Mario Draghi’s post-decision press conference opened the door to a rate cut in the Eurozone sooner rather than later, although we will need to see a continuation of the recent decline in economic data to ram the issue home. Monetary policy easing is a lot more difficult in the Eurozone due to the rules governing the single currency area and a UK/US/Japan-esque splurge of quantitative easing is never going to be on the cards despite the risks the region still has to deal with. The rate cut is now a lot more warranted than before in light of the 12% unemployment, below target inflation, and growth on a country-by-country basis somewhere between recession and depression.
Even so, following some initial euro weakness during the press conference, the single currency has come back fighting overnight with GBPEUR off a cent from the highs it had made. This was more to do with the assertion from the ECB Chair that the recent events in Cyprus were not a “template” for further action against depositors in the Eurozone. The admission that the first plan of taxing all, regardless of deposit levels, was a mistake and, credit where credit is due, Draghi admitted the mistake.

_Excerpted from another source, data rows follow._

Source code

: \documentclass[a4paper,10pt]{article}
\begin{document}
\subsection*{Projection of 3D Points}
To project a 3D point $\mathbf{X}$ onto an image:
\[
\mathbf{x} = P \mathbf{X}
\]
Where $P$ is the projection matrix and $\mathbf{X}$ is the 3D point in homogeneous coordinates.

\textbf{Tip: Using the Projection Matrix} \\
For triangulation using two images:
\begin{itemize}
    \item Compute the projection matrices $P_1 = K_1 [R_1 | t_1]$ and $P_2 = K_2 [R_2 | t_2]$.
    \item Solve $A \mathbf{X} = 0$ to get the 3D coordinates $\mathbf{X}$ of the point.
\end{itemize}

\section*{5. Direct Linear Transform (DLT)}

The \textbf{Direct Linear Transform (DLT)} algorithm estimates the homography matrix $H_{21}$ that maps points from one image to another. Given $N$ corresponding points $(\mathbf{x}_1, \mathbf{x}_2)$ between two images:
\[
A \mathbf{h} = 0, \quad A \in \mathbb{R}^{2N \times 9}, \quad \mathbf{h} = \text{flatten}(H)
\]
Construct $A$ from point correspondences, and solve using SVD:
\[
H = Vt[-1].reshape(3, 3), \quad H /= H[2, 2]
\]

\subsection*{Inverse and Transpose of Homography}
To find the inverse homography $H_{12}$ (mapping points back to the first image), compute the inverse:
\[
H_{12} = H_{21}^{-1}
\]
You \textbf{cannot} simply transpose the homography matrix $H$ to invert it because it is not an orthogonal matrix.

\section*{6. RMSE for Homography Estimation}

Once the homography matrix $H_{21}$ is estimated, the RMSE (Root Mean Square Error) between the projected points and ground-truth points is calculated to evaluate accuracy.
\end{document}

The Bank of England held rates at 0.5% and asset purchases at £375bn as expected yesterday. There was no accompanying statement. Those of you who tuned into our Bank of England webinar yesterday will know that we now think that this is likely to stay, data depending, as is until Mark Carney takes over the stewardship of the Bank in July.
24 hours after the Bank of Japan unleashed its own bazooka and has the worm already started to turn? Yesterday the yields on Japanese longer-term debt hit record lows as investors piled into Japanese Government Bonds on the basis that the Bank of Japan will be buying them like hot cakes. This morning however, that move has been reversed in quick order. The reasons behind this are unclear at the moment but rates traders tell me there was a poor auction overnight but that should not be reason for the biggest daily price range in JGBs for over 15 years and yields back to pre-Kuroda levels.
The past 36 hours have also been a poor one for the US jobs market with a disappointing jobless claims announcement coming a day after a very weak ADP number. Obviously this only increases the pressure on the Non-Farm Payrolls release due at 13.30 BST which has seen the consensus figure go from 199k to 195k and finally to 190k. A weaker figure than 170k and USD could easily have an afternoon to forget.